This week’s series between the Orioles and Seattle features a switch-hitting superstar catcher emerging as a legitimate MVP candidate.
It also includes Adley Rutschman, whose three-hit effort in Tuesday’s 5-1 win is the latest data point of hope that a much-needed turnaround is finally coming. But we’ve been pointing to isolated outputs like this for a long while now.
Seeing what Cal Raleigh, 28, is doing for the Mariners — 23 home runs and a .999 on-base plus slugging percentage through June 3 — reminds of the value the 27-year-old Rutschman is supposed to bring to the Orioles and did for the first two calendar years of his career. While we enthusiastically linked Rutschman’s major league debut with Baltimore’s midseason ascent to contention in 2022, the club’s precipitous fall dating back to last summer coincides with the collapse of his own performance. That’s not to suggest the Orioles’ woes are solely Rutschman’s fault, but a two-time All-Star selection and fringe MVP candidate — he finished 12th in AL voting in 2022 and ninth in 2023 — regressing to someone with bottom-10 production among qualified major league hitters since last July has been disastrous.
It’s a decline no one has been able to fully comprehend, let alone reverse as May marked the fifth consecutive full month of baseball in which Rutschman produced an average (.182) below .230 and an OPS (.561) under .695. He produced an OPS of at least .770 in 12 of the 13 full months of baseball prior to that, reflecting how consistent he’d been over his first two seasons. Entering Wednesday, Rutschman owns a slash line of .202/.291/.309 and just nine home runs over his last 499 plate appearances going back to July 1, 2024.
That’s not a slump; that’s now a quarter of his major league career.
While undoubtedly continuing to troubleshoot behind the scenes, the Orioles have done as little as possible to draw attention to Rutschman’s prolonged struggles as he has batted no lower than fifth in the order since this all began last summer and has remained the primary No. 2 hitter in the order in 2025. Whether that’s a deliberate attempt to continue showing confidence in the former first overall pick or pure stubbornness from management, Baltimore ranks 28th in the majors in OPS from the No. 2 spot in the order this season. The Orioles also rank 28th in OPS from the catcher position, a problem that goes beyond Rutschman with injured backup Gary Sanchez proving to be a bad $8.5 million investment this past offseason.
The optimist will try to point to Rutschman’s “expected” stats suggesting bad luck and a 2025 profile — which includes superb chase and whiff rates as well as an improved walk rate — that has looked better than what we saw over the second half of last year, but one should’t need to look so hard to find positives for someone deemed worthy to pick over future Kansas City superstar shortstop Bobby Witt Jr. six years ago. While there’s no reversing that 2019 draft decision, the Orioles getting Rutschman back to being a difference maker and All-Star-caliber player is paramount. Otherwise, scrutiny will only intensify as top prospect and Triple-A catcher Samuel Basallo moves closer to a promotion.
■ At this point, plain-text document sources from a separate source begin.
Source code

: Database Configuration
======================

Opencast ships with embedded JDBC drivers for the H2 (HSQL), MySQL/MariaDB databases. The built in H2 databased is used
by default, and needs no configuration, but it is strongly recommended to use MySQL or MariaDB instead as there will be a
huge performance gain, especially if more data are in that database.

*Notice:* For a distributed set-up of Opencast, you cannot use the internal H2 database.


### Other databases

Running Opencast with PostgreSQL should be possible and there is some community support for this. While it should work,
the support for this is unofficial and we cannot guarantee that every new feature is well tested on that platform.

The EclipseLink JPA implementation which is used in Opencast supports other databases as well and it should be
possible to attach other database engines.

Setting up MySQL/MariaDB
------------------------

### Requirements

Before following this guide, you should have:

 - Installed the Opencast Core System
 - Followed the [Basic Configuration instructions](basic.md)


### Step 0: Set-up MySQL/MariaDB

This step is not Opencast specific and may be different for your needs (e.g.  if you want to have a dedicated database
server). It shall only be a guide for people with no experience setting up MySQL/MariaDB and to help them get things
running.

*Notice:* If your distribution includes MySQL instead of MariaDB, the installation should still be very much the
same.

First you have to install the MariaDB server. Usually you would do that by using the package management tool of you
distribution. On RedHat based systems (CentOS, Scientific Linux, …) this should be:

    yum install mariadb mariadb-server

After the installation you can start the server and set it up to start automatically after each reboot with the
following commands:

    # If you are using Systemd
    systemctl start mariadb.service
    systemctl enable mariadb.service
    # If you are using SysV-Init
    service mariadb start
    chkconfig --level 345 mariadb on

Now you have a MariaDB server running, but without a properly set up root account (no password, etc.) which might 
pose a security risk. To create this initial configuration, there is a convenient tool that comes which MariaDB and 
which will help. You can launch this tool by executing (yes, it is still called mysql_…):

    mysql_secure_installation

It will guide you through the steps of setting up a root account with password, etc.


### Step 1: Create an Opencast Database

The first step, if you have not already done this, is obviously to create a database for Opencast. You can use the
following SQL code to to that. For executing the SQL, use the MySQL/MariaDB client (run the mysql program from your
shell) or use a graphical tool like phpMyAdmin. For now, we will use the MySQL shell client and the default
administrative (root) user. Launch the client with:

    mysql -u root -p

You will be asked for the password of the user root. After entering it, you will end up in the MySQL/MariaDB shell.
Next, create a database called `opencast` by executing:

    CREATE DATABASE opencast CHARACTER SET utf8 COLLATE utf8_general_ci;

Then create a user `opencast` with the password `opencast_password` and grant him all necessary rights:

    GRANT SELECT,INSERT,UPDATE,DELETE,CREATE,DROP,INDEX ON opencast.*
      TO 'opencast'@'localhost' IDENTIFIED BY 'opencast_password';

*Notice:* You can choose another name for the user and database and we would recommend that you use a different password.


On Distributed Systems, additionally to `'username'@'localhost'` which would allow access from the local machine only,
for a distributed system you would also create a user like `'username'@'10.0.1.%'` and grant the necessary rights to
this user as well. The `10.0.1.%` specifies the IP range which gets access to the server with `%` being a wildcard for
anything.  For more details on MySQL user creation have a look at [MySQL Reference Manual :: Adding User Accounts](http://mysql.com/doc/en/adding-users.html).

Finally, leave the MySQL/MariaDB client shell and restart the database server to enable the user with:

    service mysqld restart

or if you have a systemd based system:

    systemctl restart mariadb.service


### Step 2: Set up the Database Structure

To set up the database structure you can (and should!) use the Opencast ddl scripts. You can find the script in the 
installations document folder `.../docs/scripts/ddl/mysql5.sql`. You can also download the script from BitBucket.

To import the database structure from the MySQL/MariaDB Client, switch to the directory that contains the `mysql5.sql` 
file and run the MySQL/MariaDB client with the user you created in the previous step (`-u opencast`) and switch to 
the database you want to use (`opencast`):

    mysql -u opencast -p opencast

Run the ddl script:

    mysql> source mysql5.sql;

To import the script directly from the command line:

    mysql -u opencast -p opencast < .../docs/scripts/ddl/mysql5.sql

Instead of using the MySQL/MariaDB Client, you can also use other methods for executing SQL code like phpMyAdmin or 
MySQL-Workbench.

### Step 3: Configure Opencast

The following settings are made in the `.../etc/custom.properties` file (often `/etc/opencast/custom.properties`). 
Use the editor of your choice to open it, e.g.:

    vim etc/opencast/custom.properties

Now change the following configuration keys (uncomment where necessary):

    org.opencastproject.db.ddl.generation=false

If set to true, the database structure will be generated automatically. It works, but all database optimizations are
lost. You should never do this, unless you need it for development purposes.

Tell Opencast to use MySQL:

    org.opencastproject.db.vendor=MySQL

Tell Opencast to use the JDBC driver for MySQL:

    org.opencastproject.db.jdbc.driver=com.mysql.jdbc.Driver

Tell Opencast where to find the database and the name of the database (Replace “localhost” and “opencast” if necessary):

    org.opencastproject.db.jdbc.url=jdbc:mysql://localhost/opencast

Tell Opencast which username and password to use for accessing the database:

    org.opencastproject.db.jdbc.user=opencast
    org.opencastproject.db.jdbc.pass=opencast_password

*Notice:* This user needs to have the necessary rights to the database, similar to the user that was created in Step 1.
Yes, the presence of both Rutschman and Basallo was once imagined as a great problem for the Orioles to eventually have, but the former trending in the wrong direction for so long is nothing short of alarming. And while the outside world will continue to ponder what’s happened, Rutschman and the Orioles have to figure this out.
How can one trust general manager Mike Elias and the current regime to reverse this club’s overall fortunes for the future if they can’t fix someone who had proven to be such a valuable major league commodity before the last 11 months?
You hope Rutschman’s third three-hit game of the season on Tuesday night is the start of a sustained resurgence, but we’re long past the point of one game being any kind of convincing evidence. And seeing what Raleigh has meant to the Mariners this season only reminds of how far Rutschman has fallen.
Starting turnaround
Since falling a season-worst 18 games below .500 with a loss to Boston in the opener of a May 24 doubleheader, the Orioles have won seven of nine and recorded their first four-game winning streak since late June of last season.
What’s been the difference?
It starts with the rotation as Baltimore starters have pitched to a 1.99 ERA in 54 1/3 innings over the last nine games. And while that stretch including five games against the struggling Red Sox and the AL-worst Chicago White Sox certainly helped, this is easily the best the rotation has looked all season.
At 23-36, the Orioles still have a long way to go to reaching a level warranting more serious discussion about saving their 2025 season, but playing better baseball is always refreshing. The rotation leading the way has been the surprising part.